_Source records_:
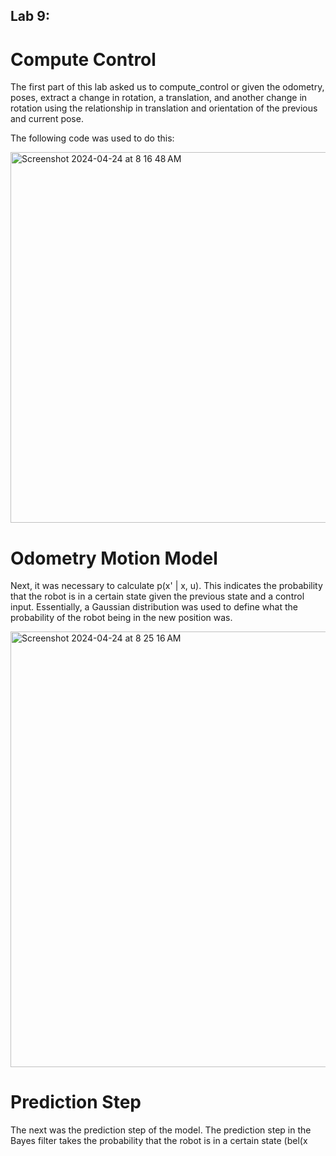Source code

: ## Lab 9:

# Compute Control

The first part of this lab asked us to compute_control or given the odometry, poses, extract a change in rotation, a translation, and another change in rotation using the relationship in translation and orientation of the previous and current pose.

The following code was used to do this:

<img width="593" alt="Screenshot 2024-04-24 at 8 16 48 AM" src="https://github.com/ns14/ns14.github.io/assets/65001356/2fd83fc6-bb4c-42ed-8fa8-9ade817349e2">

# Odometry Motion Model

Next, it was necessary to calculate p(x' | x, u). This indicates the probability that the robot is in a certain state given the previous state and a control input.
Essentially, a Gaussian distribution was used to define what the probability of the robot being in the new position was.

<img width="697" alt="Screenshot 2024-04-24 at 8 25 16 AM" src="https://github.com/ns14/ns14.github.io/assets/65001356/28677b8c-dbab-45b6-97ba-6449d754595a">

# Prediction Step

The next was the prediction step of the model. The prediction step in the Bayes filter takes the probability that the robot is in a certain state (bel(x



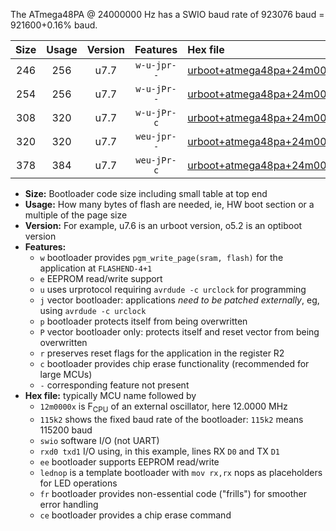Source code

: The ATmega48PA @ 24000000 Hz has a SWIO baud rate of 923076 baud = 921600+0.16% baud.

|Size|Usage|Version|Features|Hex file|
|:-:|:-:|:-:|:-:|:--|
|246|256|u7.7|`w-u-jpr--`|[urboot+atmega48pa+24m0000x++921k6_swio_rxd0_txd1_lednop.hex](https://raw.githubusercontent.com/stefanrueger/urboot.hex/main/mcus/atmega48pa/external_oscillator/fcpu+24m0000_Hz/br++921k6_bps/urboot+atmega48pa+24m0000x++921k6_swio_rxd0_txd1_lednop.hex)|
|254|256|u7.7|`w-u-jPr--`|[urboot+atmega48pa+24m0000x++921k6_swio_rxd0_txd1.hex](https://raw.githubusercontent.com/stefanrueger/urboot.hex/main/mcus/atmega48pa/external_oscillator/fcpu+24m0000_Hz/br++921k6_bps/urboot+atmega48pa+24m0000x++921k6_swio_rxd0_txd1.hex)|
|308|320|u7.7|`w-u-jPr-c`|[urboot+atmega48pa+24m0000x++921k6_swio_rxd0_txd1_lednop_fr_ce.hex](https://raw.githubusercontent.com/stefanrueger/urboot.hex/main/mcus/atmega48pa/external_oscillator/fcpu+24m0000_Hz/br++921k6_bps/urboot+atmega48pa+24m0000x++921k6_swio_rxd0_txd1_lednop_fr_ce.hex)|
|320|320|u7.7|`weu-jpr--`|[urboot+atmega48pa+24m0000x++921k6_swio_rxd0_txd1_ee_lednop.hex](https://raw.githubusercontent.com/stefanrueger/urboot.hex/main/mcus/atmega48pa/external_oscillator/fcpu+24m0000_Hz/br++921k6_bps/urboot+atmega48pa+24m0000x++921k6_swio_rxd0_txd1_ee_lednop.hex)|
|378|384|u7.7|`weu-jPr-c`|[urboot+atmega48pa+24m0000x++921k6_swio_rxd0_txd1_ee_lednop_fr_ce.hex](https://raw.githubusercontent.com/stefanrueger/urboot.hex/main/mcus/atmega48pa/external_oscillator/fcpu+24m0000_Hz/br++921k6_bps/urboot+atmega48pa+24m0000x++921k6_swio_rxd0_txd1_ee_lednop_fr_ce.hex)|

- **Size:** Bootloader code size including small table at top end
- **Usage:** How many bytes of flash are needed, ie, HW boot section or a multiple of the page size
- **Version:** For example, u7.6 is an urboot version, o5.2 is an optiboot version
- **Features:**
  + `w` bootloader provides `pgm_write_page(sram, flash)` for the application at `FLASHEND-4+1`
  + `e` EEPROM read/write support
  + `u` uses urprotocol requiring `avrdude -c urclock` for programming
  + `j` vector bootloader: applications *need to be patched externally*, eg, using `avrdude -c urclock`
  + `p` bootloader protects itself from being overwritten
  + `P` vector bootloader only: protects itself and reset vector from being overwritten
  + `r` preserves reset flags for the application in the register R2
  + `c` bootloader provides chip erase functionality (recommended for large MCUs)
  + `-` corresponding feature not present
- **Hex file:** typically MCU name followed by
  + `12m0000x` is F<sub>CPU</sub> of an external oscillator, here 12.0000 MHz
  + `115k2` shows the fixed baud rate of the bootloader: `115k2` means 115200 baud
  + `swio` software I/O (not UART)
  + `rxd0 txd1` I/O using, in this example, lines RX `D0` and TX `D1`
  + `ee` bootloader supports EEPROM read/write
  + `lednop` is a template bootloader with `mov rx,rx` nops as placeholders for LED operations
  + `fr` bootloader provides non-essential code ("frills") for smoother error handling
  + `ce` bootloader provides a chip erase command

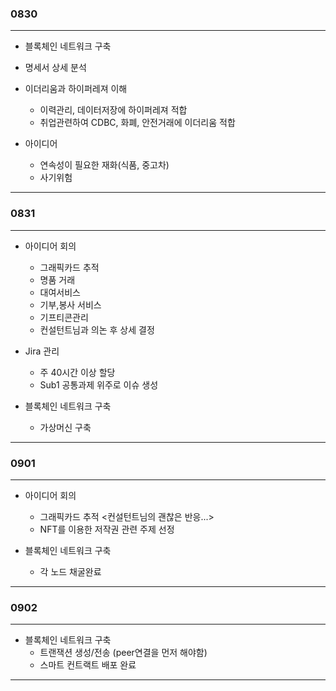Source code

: 
### 0830
-------------------------------------
- 블록체인 네트워크 구축
 - 명세서 상세 분석

- 이더리움과 하이퍼레져 이해
   - 이력관리, 데이터저장에 하이퍼레져 적합
   - 취업관련하여 CDBC, 화폐, 안전거래에 이더리움 적합


- 아이디어
   - 연속성이 필요한 재화(식품, 중고차)
   - 사기위험
-------------------------------------

### 0831
-------------------------------------
- 아이디어 회의
  - 그래픽카드 추적
  - 명품 거래
  - 대여서비스
  - 기부,봉사 서비스
  - 기프티콘관리
  - 컨설턴트님과 의논 후 상세 결정

- Jira 관리
  - 주 40시간 이상 할당
  - Sub1 공통과제 위주로 이슈 생성

- 블록체인 네트워크 구축
  - 가상머신 구축
-------------------------------------

### 0901
-------------------------------------
- 아이디어 회의
  - 그래픽카드 추적 <컨설턴트님의 괜찮은 반응...>
  - NFT를 이용한 저작권 관련 주제 선정

- 블록체인 네트워크 구축
  - 각 노드 채굴완료
-------------------------------------

### 0902
-------------------------------------

- 블록체인 네트워크 구축
  - 트랜잭션 생성/전송 (peer연결을 먼저 해야함)
  - 스마트 컨트랙트 배포 완료
-------------------------------------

_What you have to do_:
All of the entries must be reproduced exactly, apart from the pictures, which are to be dropped.

_Answer to this exercise_:
Source code

: ## Lab 9:

# Compute Control

The first part of this lab asked us to compute_control or given the odometry, poses, extract a change in rotation, a translation, and another change in rotation using the relationship in translation and orientation of the previous and current pose.

The following code was used to do this:

<img width="593" alt="Screenshot 2024-04-24 at 8 16 48 AM" src="https://github.com/ns14/ns14.github.io/assets/65001356/2fd83fc6-bb4c-42ed-8fa8-9ade817349e2">

# Odometry Motion Model

Next, it was necessary to calculate p(x' | x, u). This indicates the probability that the robot is in a certain state given the previous state and a control input.
Essentially, a Gaussian distribution was used to define what the probability of the robot being in the new position was.

<img width="697" alt="Screenshot 2024-04-24 at 8 25 16 AM" src="https://github.com/ns14/ns14.github.io/assets/65001356/28677b8c-dbab-45b6-97ba-6449d754595a">

# Prediction Step

The next was the prediction step of the model. The prediction step in the Bayes filter takes the probability that the robot is in a certain state (bel(x



Source code

: The ATmega48PA @ 24000000 Hz has a SWIO baud rate of 923076 baud = 921600+0.16% baud.

|Size|Usage|Version|Features|Hex file|
|:-:|:-:|:-:|:-:|:--|
|246|256|u7.7|`w-u-jpr--`|[urboot+atmega48pa+24m0000x++921k6_swio_rxd0_txd1_lednop.hex](https://raw.githubusercontent.com/stefanrueger/urboot.hex/main/mcus/atmega48pa/external_oscillator/fcpu+24m0000_Hz/br++921k6_bps/urboot+atmega48pa+24m0000x++921k6_swio_rxd0_txd1_lednop.hex)|
|254|256|u7.7|`w-u-jPr--`|[urboot+atmega48pa+24m0000x++921k6_swio_rxd0_txd1.hex](https://raw.githubusercontent.com/stefanrueger/urboot.hex/main/mcus/atmega48pa/external_oscillator/fcpu+24m0000_Hz/br++921k6_bps/urboot+atmega48pa+24m0000x++921k6_swio_rxd0_txd1.hex)|
|308|320|u7.7|`w-u-jPr-c`|[urboot+atmega48pa+24m0000x++921k6_swio_rxd0_txd1_lednop_fr_ce.hex](https://raw.githubusercontent.com/stefanrueger/urboot.hex/main/mcus/atmega48pa/external_oscillator/fcpu+24m0000_Hz/br++921k6_bps/urboot+atmega48pa+24m0000x++921k6_swio_rxd0_txd1_lednop_fr_ce.hex)|
|320|320|u7.7|`weu-jpr--`|[urboot+atmega48pa+24m0000x++921k6_swio_rxd0_txd1_ee_lednop.hex](https://raw.githubusercontent.com/stefanrueger/urboot.hex/main/mcus/atmega48pa/external_oscillator/fcpu+24m0000_Hz/br++921k6_bps/urboot+atmega48pa+24m0000x++921k6_swio_rxd0_txd1_ee_lednop.hex)|
|378|384|u7.7|`weu-jPr-c`|[urboot+atmega48pa+24m0000x++921k6_swio_rxd0_txd1_ee_lednop_fr_ce.hex](https://raw.githubusercontent.com/stefanrueger/urboot.hex/main/mcus/atmega48pa/external_oscillator/fcpu+24m0000_Hz/br++921k6_bps/urboot+atmega48pa+24m0000x++921k6_swio_rxd0_txd1_ee_lednop_fr_ce.hex)|

- **Size:** Bootloader code size including small table at top end
- **Usage:** How many bytes of flash are needed, ie, HW boot section or a multiple of the page size
- **Version:** For example, u7.6 is an urboot version, o5.2 is an optiboot version
- **Features:**
  + `w` bootloader provides `pgm_write_page(sram, flash)` for the application at `FLASHEND-4+1`
  + `e` EEPROM read/write support
  + `u` uses urprotocol requiring `avrdude -c urclock` for programming
  + `j` vector bootloader: applications *need to be patched externally*, eg, using `avrdude -c urclock`
  + `p` bootloader protects itself from being overwritten
  + `P` vector bootloader only: protects itself and reset vector from being overwritten
  + `r` preserves reset flags for the application in the register R2
  + `c` bootloader provides chip erase functionality (recommended for large MCUs)
  + `-` corresponding feature not present
- **Hex file:** typically MCU name followed by
  + `12m0000x` is F<sub>CPU</sub> of an external oscillator, here 12.0000 MHz
  + `115k2` shows the fixed baud rate of the bootloader: `115k2` means 115200 baud
  + `swio` software I/O (not UART)
  + `rxd0 txd1` I/O using, in this example, lines RX `D0` and TX `D1`
  + `ee` bootloader supports EEPROM read/write
  + `lednop` is a template bootloader with `mov rx,rx` nops as placeholders for LED operations
  + `fr` bootloader provides non-essential code ("frills") for smoother error handling
  + `ce` bootloader provides a chip erase command

Source code

: 
### 0830
-------------------------------------
- 블록체인 네트워크 구축
 - 명세서 상세 분석

- 이더리움과 하이퍼레져 이해
   - 이력관리, 데이터저장에 하이퍼레져 적합
   - 취업관련하여 CDBC, 화폐, 안전거래에 이더리움 적합


- 아이디어
   - 연속성이 필요한 재화(식품, 중고차)
   - 사기위험
-------------------------------------

### 0831
-------------------------------------
- 아이디어 회의
  - 그래픽카드 추적
  - 명품 거래
  - 대여서비스
  - 기부,봉사 서비스
  - 기프티콘관리
  - 컨설턴트님과 의논 후 상세 결정

- Jira 관리
  - 주 40시간 이상 할당
  - Sub1 공통과제 위주로 이슈 생성

- 블록체인 네트워크 구축
  - 가상머신 구축
-------------------------------------

### 0901
-------------------------------------
- 아이디어 회의
  - 그래픽카드 추적 <컨설턴트님의 괜찮은 반응...>
  - NFT를 이용한 저작권 관련 주제 선정

- 블록체인 네트워크 구축
  - 각 노드 채굴완료
-------------------------------------

### 0902
-------------------------------------

- 블록체인 네트워크 구축
  - 트랜잭션 생성/전송 (peer연결을 먼저 해야함)
  - 스마트 컨트랙트 배포 완료
-------------------------------------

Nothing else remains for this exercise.